East Bank is probably better than West Bank right now. If you're going to be in that area I can only assume you're either planning on fishing weekdays, or suuuper early on a weekend. I've got a pretty capable 'yak, and you couldn't pay me to be in that area on the weekend after about 10am with the sort of traffic it sees.

The summer fish will fall in to pretty predictable pattern. You should be able to put in on any of the major creeks and see success fishing the same basic approach just about anywhere on the lake.


----------



## djfyiintheoutdoors (Jun 19, 2017)

Coenen said:


> East Bank is probably better than West Bank right now. If you're going to be in that area I can only assume you're either planning on fishing weekdays, or suuuper early on a weekend.

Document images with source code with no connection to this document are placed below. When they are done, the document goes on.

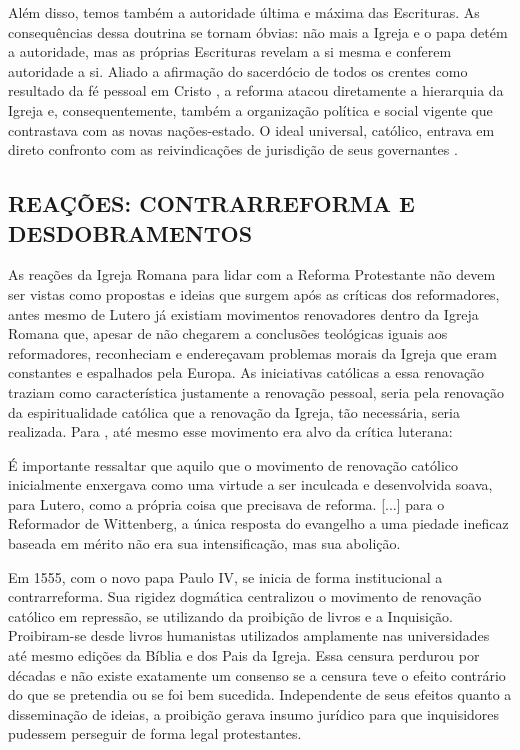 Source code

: \documentclass[
    article,            %
	12pt,				%
	oneside,			%
	a4paper,			%
	chapter=TITLE,		%
	section=TITLE,		%
	english,			%
	french,				%
	spanish,			%
	brazil				%
	]{abntex2}
\begin{document}
Além disso, temos também a autoridade última e máxima das Escrituras. As consequências dessa doutrina se tornam óbvias: não mais a Igreja e o papa detém a autoridade, mas as próprias Escrituras revelam a si mesma e conferem autoridade a si. Aliado a afirmação do sacerdócio de todos os crentes como resultado da fé pessoal em Cristo \cite[p.263]{CAIRNS}, a reforma atacou diretamente a hierarquia da Igreja e, consequentemente, também a organização política e social vigente que contrastava com as novas nações-estado. O ideal universal, católico, entrava em direto confronto com as reivindicações de jurisdição de seus governantes \cite[p.252]{CAIRNS}.

\subsection{REAÇÕES: CONTRARREFORMA E DESDOBRAMENTOS}
As reações da Igreja Romana para lidar com a Reforma Protestante não devem ser vistas como propostas e ideias que surgem após as críticas dos reformadores, antes mesmo de Lutero já existiam movimentos renovadores dentro da Igreja Romana que, apesar de não chegarem a conclusões teológicas iguais aos reformadores, reconheciam e endereçavam problemas morais da Igreja que eram constantes e espalhados pela Europa. As iniciativas católicas a essa renovação traziam como característica justamente a renovação pessoal, seria pela renovação da espiritualidade católica que a renovação da Igreja, tão necessária, seria realizada. Para , até mesmo esse movimento era alvo da crítica luterana:

\begin{citacao}
É importante ressaltar que aquilo que o movimento de renovação católico inicialmente enxergava como uma virtude a ser inculcada e desenvolvida soava, para Lutero, como a própria coisa que precisava de reforma. [...] para o Reformador de Wittenberg, a única resposta do evangelho a uma piedade ineficaz baseada em mérito não era sua intensificação, mas sua abolição.
\end{citacao}

Em 1555, com o novo papa Paulo IV, se inicia de forma institucional a contrarreforma. Sua rigidez dogmática centralizou o movimento de renovação católico em repressão, se utilizando da proibição de livros e a Inquisição. Proibiram-se desde livros humanistas utilizados amplamente nas universidades até mesmo edições da Bíblia e dos Pais da Igreja. Essa censura perdurou por décadas e não existe exatamente um consenso se a censura teve o efeito contrário do que se pretendia ou se foi bem sucedida. Independente de seus efeitos quanto a disseminação de ideias, a proibição gerava insumo jurídico para que inquisidores pudessem perseguir de forma legal protestantes.
\cleardoublepage
\end{document}

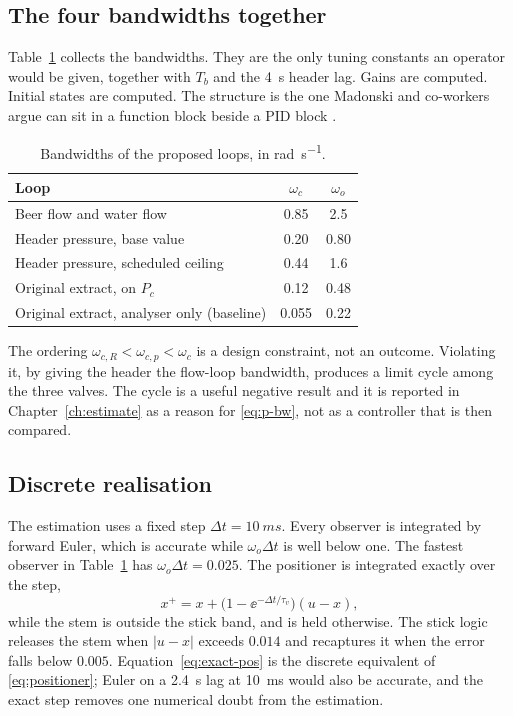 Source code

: \subsection{The four bandwidths together}

Table~\ref{tab:bw} collects the bandwidths. They are the only tuning constants an operator would be given, together with $T_b$ and the \SI{4}{s} header lag. Gains are computed. Initial states are computed. The structure is the one Madonski and co-workers argue can sit in a function block beside a PID block \cite{madonski2019error,wu2021transition}.

\begin{table}[htbp]
\centering
\caption{Bandwidths of the proposed loops, in \si{\radian\per\second}.}
\label{tab:bw}
\begin{tabular}{@{}lcc@{}}
\toprule
Loop & $\omega_c$ & $\omega_o$ \\
\midrule
Beer flow and water flow & 0.85 & 2.5 \\
Header pressure, base value & 0.20 & 0.80 \\
Header pressure, scheduled ceiling & 0.44 & 1.6 \\
Original extract, on $P_c$ & 0.12 & 0.48 \\
Original extract, analyser only (baseline) & 0.055 & 0.22 \\
\bottomrule
\end{tabular}
\end{table}

The ordering $\omega_{c,R} < \omega_{c,p} < \omega_c$ is a design constraint, not an outcome. Violating it, by giving the header the flow-loop bandwidth, produces a limit cycle among the three valves. The cycle is a useful negative result and it is reported in Chapter~\ref{ch:estimate} as a reason for \eqref{eq:p-bw}, not as a controller that is then compared.

\subsection{Discrete realisation}

The estimation uses a fixed step $\Delta t = \SI{10}{ms}$. Every observer is integrated by forward Euler, which is accurate while $\omega_o \Delta t$ is well below one. The fastest observer in Table~\ref{tab:bw} has $\omega_o\Delta t = 0.025$. The positioner is integrated exactly over the step,
\begin{equation}
\label{eq:exact-pos}
x^+ = x + \big(1-\ee^{-\Delta t/\tau_v}\big)(u-x),
\end{equation}
while the stem is outside the stick band, and is held otherwise. The stick logic releases the stem when $|u-x|$ exceeds $0.014$ and recaptures it when the error falls below $0.005$. Equation~\eqref{eq:exact-pos} is the discrete equivalent of \eqref{eq:positioner}; Euler on a \SI{2.4}{s} lag at \SI{10}{ms} would also be accurate, and the exact step removes one numerical doubt from the estimation.

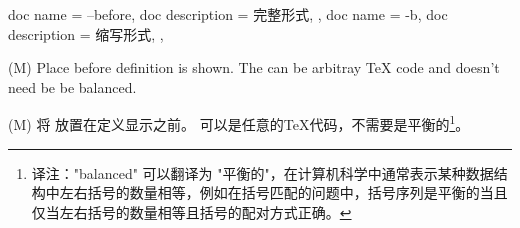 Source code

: \begin{docKeys}[
    doc no index,   %
    doc parameter = {~\meta{code}},
    ]
    {
    {
        doc name        = --before,
        doc description = 完整形式,
    },
    {
        doc name        = -b,
        doc description = 缩写形式,
    },
    }
    
    (M) Place  before definition is shown. 
    The  can be arbitray TeX code and doesn't need be be balanced.
    
    (M) 将 放置在定义显示之前。  可以是任意的TeX代码，不需要是平衡的\footnote{译注："balanced" 可以翻译为 "平衡的"，在计算机科学中通常表示某种数据结构中左右括号的数量相等，例如在括号匹配的问题中，括号序列是平衡的当且仅当左右括号的数量相等且括号的配对方式正确。}。
    
\end{docKeys} 
    
     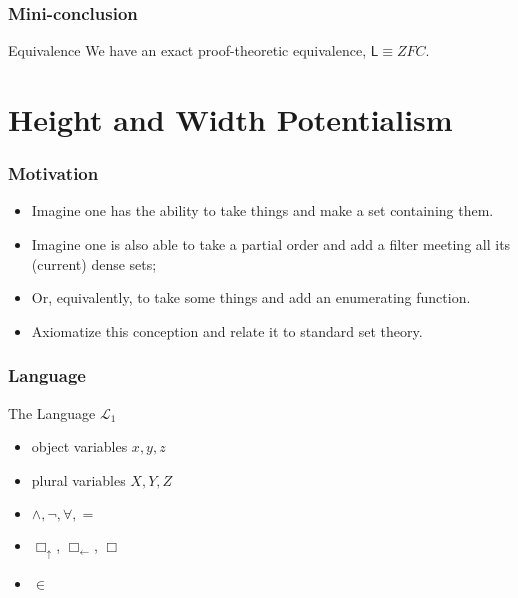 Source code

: \documentclass{beamer}
\newcommand{\bu}{\Box_\uparrow}
\newcommand{\bl}{\Box_\leftarrow}
\begin{document}
\begin{frame}
    \frametitle{Mini-conclusion}
\begin{block}{Equivalence}
    We have an exact proof-theoretic equivalence, $\mathsf{L} \equiv ZFC$.
\end{block}
\end{frame}

\section{Height and Width Potentialism}
\begin{frame}
    \frametitle{Motivation}
    \begin{itemize}
        \item<2->   Imagine one has the ability to take things and 
                    make a set containing them.
        \item<3->   Imagine one is also able to take a partial order and add a filter 
                    meeting all its (current) dense sets; 
        \item<4->   Or, equivalently, to take some things and add an enumerating function.
        \item<5->   Axiomatize this conception and relate it to standard set theory.
    \end{itemize}
\end{frame}
\begin{frame}
    \frametitle{Language}
    \begin{block}{The Language $\mathcal{L}_1$}
        \begin{itemize}
            \item object variables $x, y, z$
            \item<2-> plural variables $X, Y, Z$
            \item<3-> $\wedge, \neg, \forall, =$
            \item<4-> $\bu$, $\bl$, $\Box$
            \item<5-> $\in$
        \end{itemize} 
    \end{block}
\end{frame}
\end{document}
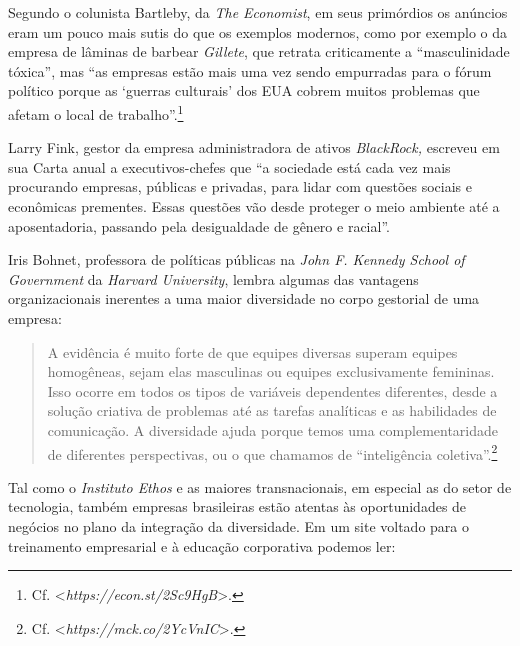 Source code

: Segundo o colunista Bartleby, da \emph{The Economist}, em seus
primórdios os anúncios eram um pouco mais sutis do que os exemplos
modernos, como por exemplo o da empresa de lâminas de barbear
\emph{Gillete}, que retrata criticamente a ``masculinidade tóxica'', mas
``as empresas estão mais uma vez sendo empurradas para o fórum político
porque as `guerras culturais' dos EUA cobrem muitos problemas que afetam
o local de trabalho''.\footnote{Cf. \textless{}\emph{https://econ.st/2Sc9HgB}\textgreater{}.}

Larry Fink, gestor da empresa administradora de ativos \emph{BlackRock,}
escreveu em sua Carta anual a executivos-chefes que ``a sociedade está
cada vez mais procurando empresas, públicas e privadas, para lidar com
questões sociais e econômicas prementes. Essas questões vão desde
proteger o meio ambiente até a aposentadoria, passando pela desigualdade
de gênero e racial''.

Iris Bohnet, professora de políticas públicas na \emph{John F. Kennedy
School of Government} da \emph{Harvard University}, lembra algumas das
vantagens organizacionais inerentes a uma maior diversidade no corpo
gestorial de uma empresa:

\begin{quote}
A evidência é muito forte de que equipes diversas superam equipes
homogêneas, sejam elas masculinas ou equipes exclusivamente femininas.
Isso ocorre em todos os tipos de variáveis dependentes diferentes, desde
a solução criativa de problemas até as tarefas analíticas e as
habilidades de comunicação. A diversidade ajuda porque temos uma
complementaridade de diferentes perspectivas, ou o que chamamos de
``inteligência coletiva''.\footnote{Cf. \textless{}\emph{https://mck.co/2YcVnIC}\textgreater{}.}
\end{quote}

Tal como o \emph{Instituto Ethos} e as maiores transnacionais, em
especial as do setor de tecnologia, também empresas brasileiras estão
atentas às oportunidades de negócios no plano da integração da
diversidade. Em um site voltado para o treinamento empresarial e à
educação corporativa podemos ler:


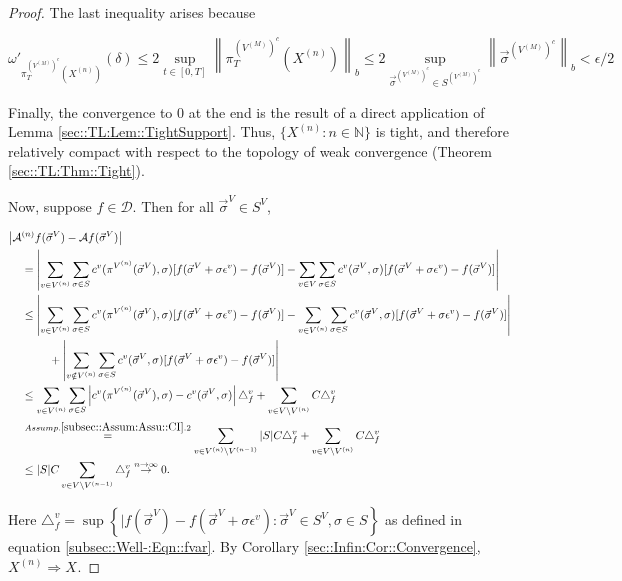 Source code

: \documentclass[12pt]{article}
\newcommand{\mb}{\mathbb}
\newcommand{\mc}{\mathcal}
\newcommand{\ra}{\rightarrow}
\newcommand{\os}{\overset}
\newcommand{\ep}{\epsilon}
\newcommand{\ind}{\hspace{24pt}}
\renewcommand{\v}{v}							%
\renewcommand{\S}{S}							%
\newcommand{\s}{\sigma}							%
\newcommand{\sv}{\vec{\s}}						%
\renewcommand{\b}{b}							%
\newcommand{\ev}{\ep}							%
\newcommand{\T}{T}								%
\renewcommand{\t}{t}							%
\newcommand{\proj}{\pi}							%
\newcommand{\X}{X}								%
\newcommand{\IG}{\mc{A}}						%
\newcommand{\IGr}{c}							%
\newcommand{\f}{f}								%
\newcommand{\vind}[1]{^{#1}}					%
\newcommand{\carp}[1]{^{#1}}					%
\newcommand{\vsi}[1]{^{#1}}						%
\newcommand{\cind}[1]{_{#1}}					%
\newcommand{\tip}[1]{#1}						%
\newcommand{\ts}[1]{_{#1}}						%
\newcommand{\const}{C}							%
\newcommand{\sln}[1]{^{(#1)}}						%
\newcommand{\core}{\mc{D}}						%
\newcommand{\delt}{\triangle}					%
\newcommand{\cconst}{M}							%
\newcommand{\cmodu}{\omega'}					%
\newcommand{\deltf}[1]{_{#1}}					%
\newcommand{\pra}[1]{_{#1}}						%
\newcommand{\indx}[1]{_{#1}}					%
\begin{document}
\begin{proof}
The last inequality arises because

\[\cmodu\pra{\proj\vsi{\left(V\sln{\cconst}\right)^c}\ts{\T}(\X\sln{n}\cind{}\tip{})}(\delta) \leq 2 \sup_{\t\in [0,\T]} \left\|\proj\vsi{\left(V\sln{\cconst}\right)^c}\ts{\T}(\X\sln{n}\cind{}\tip{})\right\|_{\b} \leq 2 \sup_{\sv\cind{}\vsi{\left(V\sln{\cconst}\right)^c} \in \S\carp{\left(V\sln{\cconst}\right)^c}} \left\|\sv\cind{}\vsi{\left(V\sln{\cconst}\right)^c}\right\|_{\b} < \ep/2\]

Finally, the convergence to 0 at the end is the result of a direct application of Lemma \ref{sec::TL:Lem::TightSupport}. Thus, \(\{\X\sln{n}\cind{}\tip{}:n\in \mb{N}\}\) is tight, and therefore relatively compact with respect to the topology of weak convergence (Theorem \ref{sec::TL:Thm::Tight}).

Now, suppose \(f\in \core\). Then for all \(\sv\cind{}\vsi{V} \in \S\carp{V}\),

\begin{align*}
\big|\IG&\sln{n}f(\sv\cind{}\vsi{V}) - \IG f(\sv\cind{}\vsi{V})\big|\\
&= \left|\sum_{\v \in V\sln{n}} \sum_{\s \in \S} \IGr\vind{\v}(\proj\vsi{V\sln{n}}\ts{}(\sv\cind{}\vsi{V}),\s)[f(\sv\cind{}\vsi{V}+\s\ev\vind{\v}) - f(\sv\cind{}\vsi{V})] - \sum_{\v \in V}\sum_{\s \in \S} \IGr\vind{\v}(\sv\cind{}\vsi{V},\s)[f(\sv\cind{}\vsi{V}+\s\ev\vind{\v}) - f(\sv\cind{}\vsi{V})]\right|\\
&\leq  \left|\sum_{\v \in V\sln{n}} \sum_{\s \in \S} \IGr\vind{\v}(\proj\vsi{V\sln{n}}\ts{}(\sv\cind{}\vsi{V}),\s)[f(\sv\cind{}\vsi{V}+\s\ev\vind{\v}) - f(\sv\cind{}\vsi{V})] - \sum_{\v \in V\sln{n}}\sum_{\s \in \S} \IGr\vind{\v}(\sv\cind{}\vsi{V},\s)[f(\sv\cind{}\vsi{V}+\s\ev\vind{\v}) - f(\sv\cind{}\vsi{V})]\right|\\
&\ind  +\left|\sum_{\v \notin V\sln{n}} \sum_{\s\in \S} \IGr\vind{\v}(\sv\cind{}\vsi{V},\s)[f(\sv\cind{}\vsi{V}+\s\ev\vind{\v}) - f(\sv\cind{}\vsi{V})]\right|\\
&\leq \sum_{\v \in V\sln{n}}\sum_{\s \in \S} \left|\IGr\vind{\v}(\proj\vsi{V\sln{n}}\ts{}(\sv\cind{}\vsi{V}),\s) - \IGr\vind{\v}(\sv\cind{}\vsi{V},\s)\right|\delt\deltf{\f}\vind{\v} + \sum_{\v \in V\setminus V\sln{n}} \const\indx{}\delt\deltf{\f}\vind{\v}\\
&\os{Assump. \ref{subsec::Assum:Assu::CI}.2}{=} \sum_{\v \in V\sln{n}\setminus V\sln{n-1}} |\S|\const\indx{} \delt\deltf{\f}\vind{\v} + \sum_{\v \in V\setminus V\sln{n}} \const\indx{}\delt\deltf{\f}\vind{\v}\\
&\leq |\S|C\sum_{\v \in V\setminus V\sln{n-1}} \delt\deltf{\f}\vind{\v} \os{n\ra\infty}{\ra} 0.
\end{align*}

Here \(\delt\deltf{\f}\vind{\v} = \sup\left\{|f(\sv\cind{}\vsi{V}) - f(\sv\cind{}\vsi{V} + \s\ev\vind{\v}): \sv\cind{}\vsi{V}\in \S\carp{V},\s \in \S\right\}\) as defined in equation \eqref{subsec::Well-:Eqn::fvar}. By Corollary \ref{sec::Infin:Cor::Convergence}, \(\X\sln{n}\cind{}\tip{}\Rightarrow \X\cind{}\tip{}\).
\end{proof}
\end{document}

I've got a pretty capable 'yak, and you couldn't pay me to be in that area on the weekend after about 10am with the sort of traffic it sees.
> 
> The summer fish will fall in to pretty predictable pattern. You should be able to put in on any of the major creeks and see success fishing the same basic approach just about anywhere on the lake.



Thanks man, yeah, super early on a weekday for sure.   I'm guessing that there is no such thing as a "calm" cove or area for fishing during the summer.  Any suggestions for tackle?  Was planning on doing some dropshotting with a worm or topwater with a Sexy Dawg if I see em busting.  Also got a few spybaits that have worked well for me on Carters lately.  Thanks again.


----------



## sasmojoe (Jun 19, 2017)

Try Don Carter State Park, not near as much boat traffic.


----------



## sweatequity (Jun 19, 2017)

*old federal*

vann tavern are good. Also, stay north as possible.

I striper fish Lanier and I am on the water at 6:30. I am off on some weekdays and traffic is minimal.


----------



## djfyiintheoutdoors (Jul 7, 2018)

Had some good success at Tidwell this Spring and early summer.  Wondering if fish will still be holding on those docks this time of year.  Thanks y’all!


----------



## Rabun (Jul 12, 2018)

djfyiintheoutdoors said:


> Thanks man, yeah, super early on a weekday for sure.   I'm guessing that there is no such thing as a "calm" cove or area for fishing during the summer.  Any suggestions for tackle?  Was planning on doing some dropshotting with a worm or topwater with a Sexy Dawg if I see em busting.  Also got a few spybaits that have worked well for me on Carters lately.  Thanks again.



Check out ScoutinStripers recent report...some good info there


----------



## Freak Nasty (Sep 10, 2018)

2nd vote on Don Carter. Good fishing and not a lot of traffic.


----------



## RamblinWreck (Sep 12, 2018)

Went with dank1296 this morning out of Mary Alice Park ramp. It was a little windy. Marked fish but they weren't biting much. Saw a few fish on top here and there but not many. Caught one spot on the drop shot and lost 2 others, lost a spinbait in a tree (ugh).


----------



## Coenen (Sep 14, 2018)

When you're on them with the DS and they're refusing, try switching up your size and color on the worm. Sometimes that's all it takes. Sometimes they won't eat the same thing twice, but they'll take variations on a theme. They can be remarkably finicky.


----------